**Required work:**
Copy each line of the records that holds the string "поставщиков".

**Data supplied:**
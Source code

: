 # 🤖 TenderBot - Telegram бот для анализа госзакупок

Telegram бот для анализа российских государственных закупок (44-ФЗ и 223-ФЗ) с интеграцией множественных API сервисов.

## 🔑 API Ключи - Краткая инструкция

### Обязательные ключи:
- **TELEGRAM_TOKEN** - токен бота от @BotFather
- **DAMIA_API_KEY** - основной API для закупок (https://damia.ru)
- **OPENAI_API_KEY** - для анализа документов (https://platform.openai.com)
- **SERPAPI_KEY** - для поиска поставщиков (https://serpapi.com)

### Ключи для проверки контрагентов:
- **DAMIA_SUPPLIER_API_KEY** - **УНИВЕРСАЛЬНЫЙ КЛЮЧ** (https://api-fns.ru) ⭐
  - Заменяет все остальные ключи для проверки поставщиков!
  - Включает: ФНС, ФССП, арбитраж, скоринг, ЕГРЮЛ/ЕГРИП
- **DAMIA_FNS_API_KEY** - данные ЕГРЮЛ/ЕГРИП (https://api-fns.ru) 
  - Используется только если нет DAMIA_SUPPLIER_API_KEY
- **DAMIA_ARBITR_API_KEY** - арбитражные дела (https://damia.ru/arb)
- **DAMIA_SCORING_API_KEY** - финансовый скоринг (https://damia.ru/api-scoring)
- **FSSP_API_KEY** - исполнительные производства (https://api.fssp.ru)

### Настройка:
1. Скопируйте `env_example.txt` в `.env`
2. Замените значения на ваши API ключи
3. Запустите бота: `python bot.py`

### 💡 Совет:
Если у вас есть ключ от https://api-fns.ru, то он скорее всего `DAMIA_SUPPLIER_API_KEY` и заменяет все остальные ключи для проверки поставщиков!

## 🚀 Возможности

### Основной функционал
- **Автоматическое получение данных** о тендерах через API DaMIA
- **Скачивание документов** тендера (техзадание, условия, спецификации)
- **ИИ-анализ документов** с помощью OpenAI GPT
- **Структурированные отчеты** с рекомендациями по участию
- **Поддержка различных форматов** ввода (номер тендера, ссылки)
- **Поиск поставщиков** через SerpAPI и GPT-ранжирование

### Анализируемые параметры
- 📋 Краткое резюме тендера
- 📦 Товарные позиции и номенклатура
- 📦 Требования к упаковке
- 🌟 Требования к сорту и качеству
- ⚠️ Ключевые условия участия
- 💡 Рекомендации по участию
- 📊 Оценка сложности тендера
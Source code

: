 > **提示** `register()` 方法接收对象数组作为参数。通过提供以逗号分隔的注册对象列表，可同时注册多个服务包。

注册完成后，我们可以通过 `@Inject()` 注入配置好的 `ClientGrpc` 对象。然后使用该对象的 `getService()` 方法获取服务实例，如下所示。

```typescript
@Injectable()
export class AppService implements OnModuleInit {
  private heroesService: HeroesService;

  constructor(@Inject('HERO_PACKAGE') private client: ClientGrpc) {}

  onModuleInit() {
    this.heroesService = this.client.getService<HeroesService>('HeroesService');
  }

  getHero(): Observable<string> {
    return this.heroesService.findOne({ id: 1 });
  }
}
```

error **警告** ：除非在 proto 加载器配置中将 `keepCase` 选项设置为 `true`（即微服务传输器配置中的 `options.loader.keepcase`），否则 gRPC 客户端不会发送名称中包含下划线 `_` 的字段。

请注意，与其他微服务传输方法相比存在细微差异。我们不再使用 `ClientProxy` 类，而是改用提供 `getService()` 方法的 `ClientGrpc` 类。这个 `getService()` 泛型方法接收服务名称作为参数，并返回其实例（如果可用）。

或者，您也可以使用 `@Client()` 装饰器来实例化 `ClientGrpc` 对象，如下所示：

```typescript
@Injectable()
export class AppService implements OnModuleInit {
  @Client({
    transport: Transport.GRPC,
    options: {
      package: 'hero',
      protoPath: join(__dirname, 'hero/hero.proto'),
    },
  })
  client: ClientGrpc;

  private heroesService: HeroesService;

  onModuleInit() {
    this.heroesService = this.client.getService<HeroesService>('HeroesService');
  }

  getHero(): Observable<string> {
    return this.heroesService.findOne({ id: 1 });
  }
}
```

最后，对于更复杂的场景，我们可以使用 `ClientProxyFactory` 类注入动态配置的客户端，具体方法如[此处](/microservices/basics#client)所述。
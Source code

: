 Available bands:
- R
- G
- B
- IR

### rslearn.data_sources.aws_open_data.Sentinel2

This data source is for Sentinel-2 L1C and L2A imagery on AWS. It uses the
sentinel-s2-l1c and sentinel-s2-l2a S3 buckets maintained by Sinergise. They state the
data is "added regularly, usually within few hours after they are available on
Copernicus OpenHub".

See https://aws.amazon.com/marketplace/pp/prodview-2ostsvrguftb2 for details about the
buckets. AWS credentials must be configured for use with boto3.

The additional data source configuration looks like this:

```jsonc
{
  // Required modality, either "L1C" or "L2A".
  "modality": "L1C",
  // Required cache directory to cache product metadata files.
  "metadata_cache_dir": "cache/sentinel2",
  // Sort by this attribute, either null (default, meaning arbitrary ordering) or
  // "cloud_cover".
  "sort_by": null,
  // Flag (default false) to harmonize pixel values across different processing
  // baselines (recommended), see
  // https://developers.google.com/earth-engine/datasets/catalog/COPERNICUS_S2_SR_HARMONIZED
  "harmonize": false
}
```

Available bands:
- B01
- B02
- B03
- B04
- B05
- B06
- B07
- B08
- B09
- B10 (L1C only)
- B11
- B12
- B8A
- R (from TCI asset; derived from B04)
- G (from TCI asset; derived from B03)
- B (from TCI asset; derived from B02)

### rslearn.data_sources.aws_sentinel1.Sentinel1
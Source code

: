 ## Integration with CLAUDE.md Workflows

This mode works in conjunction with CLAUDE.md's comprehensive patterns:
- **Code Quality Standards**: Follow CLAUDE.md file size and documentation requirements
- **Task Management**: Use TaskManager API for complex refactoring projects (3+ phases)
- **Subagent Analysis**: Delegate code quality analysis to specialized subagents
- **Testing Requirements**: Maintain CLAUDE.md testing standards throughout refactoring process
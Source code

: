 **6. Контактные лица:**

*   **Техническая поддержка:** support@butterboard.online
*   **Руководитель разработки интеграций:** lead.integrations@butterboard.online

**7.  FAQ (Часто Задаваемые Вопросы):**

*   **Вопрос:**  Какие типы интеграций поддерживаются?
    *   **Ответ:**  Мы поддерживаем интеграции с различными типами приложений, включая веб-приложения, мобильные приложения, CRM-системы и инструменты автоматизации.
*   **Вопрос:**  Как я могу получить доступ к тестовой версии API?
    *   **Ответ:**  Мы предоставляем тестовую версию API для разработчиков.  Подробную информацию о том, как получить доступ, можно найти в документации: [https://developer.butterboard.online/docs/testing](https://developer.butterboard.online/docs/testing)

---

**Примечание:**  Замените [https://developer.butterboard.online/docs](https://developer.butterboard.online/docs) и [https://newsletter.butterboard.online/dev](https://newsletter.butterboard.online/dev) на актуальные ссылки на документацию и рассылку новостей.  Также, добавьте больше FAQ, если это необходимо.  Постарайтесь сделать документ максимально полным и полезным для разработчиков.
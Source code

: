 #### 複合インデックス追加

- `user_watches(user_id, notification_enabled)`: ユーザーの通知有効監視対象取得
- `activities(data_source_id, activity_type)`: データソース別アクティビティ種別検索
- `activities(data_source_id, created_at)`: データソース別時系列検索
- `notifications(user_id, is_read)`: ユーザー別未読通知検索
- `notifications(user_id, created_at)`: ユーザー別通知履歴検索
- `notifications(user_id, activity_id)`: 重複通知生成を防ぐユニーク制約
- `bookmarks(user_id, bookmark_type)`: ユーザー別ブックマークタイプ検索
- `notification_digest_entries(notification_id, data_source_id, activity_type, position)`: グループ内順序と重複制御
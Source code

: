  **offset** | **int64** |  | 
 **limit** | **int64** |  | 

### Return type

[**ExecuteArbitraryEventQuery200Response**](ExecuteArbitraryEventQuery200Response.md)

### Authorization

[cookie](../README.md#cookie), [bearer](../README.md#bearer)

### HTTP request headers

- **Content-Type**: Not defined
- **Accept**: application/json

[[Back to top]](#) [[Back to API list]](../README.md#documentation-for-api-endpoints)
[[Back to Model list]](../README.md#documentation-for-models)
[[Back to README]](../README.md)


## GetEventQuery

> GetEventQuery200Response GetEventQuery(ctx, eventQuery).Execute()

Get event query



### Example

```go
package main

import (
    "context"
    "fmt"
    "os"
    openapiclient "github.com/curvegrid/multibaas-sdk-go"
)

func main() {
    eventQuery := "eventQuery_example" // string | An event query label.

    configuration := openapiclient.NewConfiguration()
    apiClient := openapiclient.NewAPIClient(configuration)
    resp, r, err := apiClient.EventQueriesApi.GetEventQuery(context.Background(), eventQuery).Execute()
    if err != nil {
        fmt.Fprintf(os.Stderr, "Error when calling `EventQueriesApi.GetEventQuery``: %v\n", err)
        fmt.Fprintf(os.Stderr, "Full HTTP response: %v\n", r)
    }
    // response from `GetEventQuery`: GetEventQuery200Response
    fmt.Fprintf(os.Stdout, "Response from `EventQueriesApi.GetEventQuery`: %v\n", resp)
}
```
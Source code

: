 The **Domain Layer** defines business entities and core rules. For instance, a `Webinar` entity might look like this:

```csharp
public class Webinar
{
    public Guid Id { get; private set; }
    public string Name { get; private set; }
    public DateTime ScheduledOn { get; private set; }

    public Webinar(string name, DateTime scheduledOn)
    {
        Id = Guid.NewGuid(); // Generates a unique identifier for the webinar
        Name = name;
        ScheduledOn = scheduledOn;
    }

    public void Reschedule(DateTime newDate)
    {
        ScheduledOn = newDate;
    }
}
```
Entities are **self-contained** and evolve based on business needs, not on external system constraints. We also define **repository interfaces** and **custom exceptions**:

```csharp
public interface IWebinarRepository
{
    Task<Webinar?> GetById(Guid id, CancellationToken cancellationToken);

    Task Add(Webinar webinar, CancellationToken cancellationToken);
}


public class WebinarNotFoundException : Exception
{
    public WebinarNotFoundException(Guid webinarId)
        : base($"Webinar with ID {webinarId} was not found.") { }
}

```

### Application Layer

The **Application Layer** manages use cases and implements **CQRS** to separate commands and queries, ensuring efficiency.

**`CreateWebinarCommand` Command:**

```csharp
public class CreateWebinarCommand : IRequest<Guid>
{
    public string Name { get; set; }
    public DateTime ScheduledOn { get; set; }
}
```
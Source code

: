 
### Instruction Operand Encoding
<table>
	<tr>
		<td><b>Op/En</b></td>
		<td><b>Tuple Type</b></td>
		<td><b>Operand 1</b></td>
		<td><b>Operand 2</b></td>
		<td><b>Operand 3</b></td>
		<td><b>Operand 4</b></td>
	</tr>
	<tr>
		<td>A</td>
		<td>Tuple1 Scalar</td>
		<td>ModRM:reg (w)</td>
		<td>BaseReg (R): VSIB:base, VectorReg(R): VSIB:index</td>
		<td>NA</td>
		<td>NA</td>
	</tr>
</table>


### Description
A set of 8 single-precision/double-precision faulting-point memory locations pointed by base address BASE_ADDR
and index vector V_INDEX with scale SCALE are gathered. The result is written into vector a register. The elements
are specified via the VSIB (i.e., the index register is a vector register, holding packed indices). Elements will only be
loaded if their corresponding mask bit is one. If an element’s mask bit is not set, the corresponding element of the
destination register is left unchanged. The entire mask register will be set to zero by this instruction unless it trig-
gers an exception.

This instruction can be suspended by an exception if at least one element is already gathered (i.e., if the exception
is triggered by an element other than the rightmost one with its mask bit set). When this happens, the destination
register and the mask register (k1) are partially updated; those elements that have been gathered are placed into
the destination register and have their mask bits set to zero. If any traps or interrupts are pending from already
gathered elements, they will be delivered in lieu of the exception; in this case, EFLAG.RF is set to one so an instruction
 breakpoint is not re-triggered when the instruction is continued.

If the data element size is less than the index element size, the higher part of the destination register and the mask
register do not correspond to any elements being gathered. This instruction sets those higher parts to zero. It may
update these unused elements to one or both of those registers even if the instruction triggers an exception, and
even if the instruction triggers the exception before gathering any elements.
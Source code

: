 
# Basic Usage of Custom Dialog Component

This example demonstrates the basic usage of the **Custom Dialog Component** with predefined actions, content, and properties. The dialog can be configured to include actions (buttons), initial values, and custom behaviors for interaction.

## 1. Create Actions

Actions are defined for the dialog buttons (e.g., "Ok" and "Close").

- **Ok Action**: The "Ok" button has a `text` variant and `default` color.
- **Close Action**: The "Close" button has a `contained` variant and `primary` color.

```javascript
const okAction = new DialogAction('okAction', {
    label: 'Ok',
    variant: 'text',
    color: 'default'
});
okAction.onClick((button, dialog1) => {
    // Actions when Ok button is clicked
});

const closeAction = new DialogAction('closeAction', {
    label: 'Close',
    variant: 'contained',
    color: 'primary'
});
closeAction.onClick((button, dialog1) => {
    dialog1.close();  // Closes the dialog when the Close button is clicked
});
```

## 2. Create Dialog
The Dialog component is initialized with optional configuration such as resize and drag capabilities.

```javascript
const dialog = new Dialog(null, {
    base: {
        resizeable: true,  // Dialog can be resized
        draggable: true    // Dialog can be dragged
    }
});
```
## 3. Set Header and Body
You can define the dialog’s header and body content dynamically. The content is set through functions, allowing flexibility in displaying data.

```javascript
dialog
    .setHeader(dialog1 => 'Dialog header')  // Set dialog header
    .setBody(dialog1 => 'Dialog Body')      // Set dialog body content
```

**Exercise response:**
- **SERPAPI_KEY** - для поиска поставщиков (https://serpapi.com)
  - Заменяет все остальные ключи для проверки поставщиков!
Если у вас есть ключ от https://api-fns.ru, то он скорее всего `DAMIA_SUPPLIER_API_KEY` и заменяет все остальные ключи для проверки поставщиков!
- **Поиск поставщиков** через SerpAPI и GPT-ранжирование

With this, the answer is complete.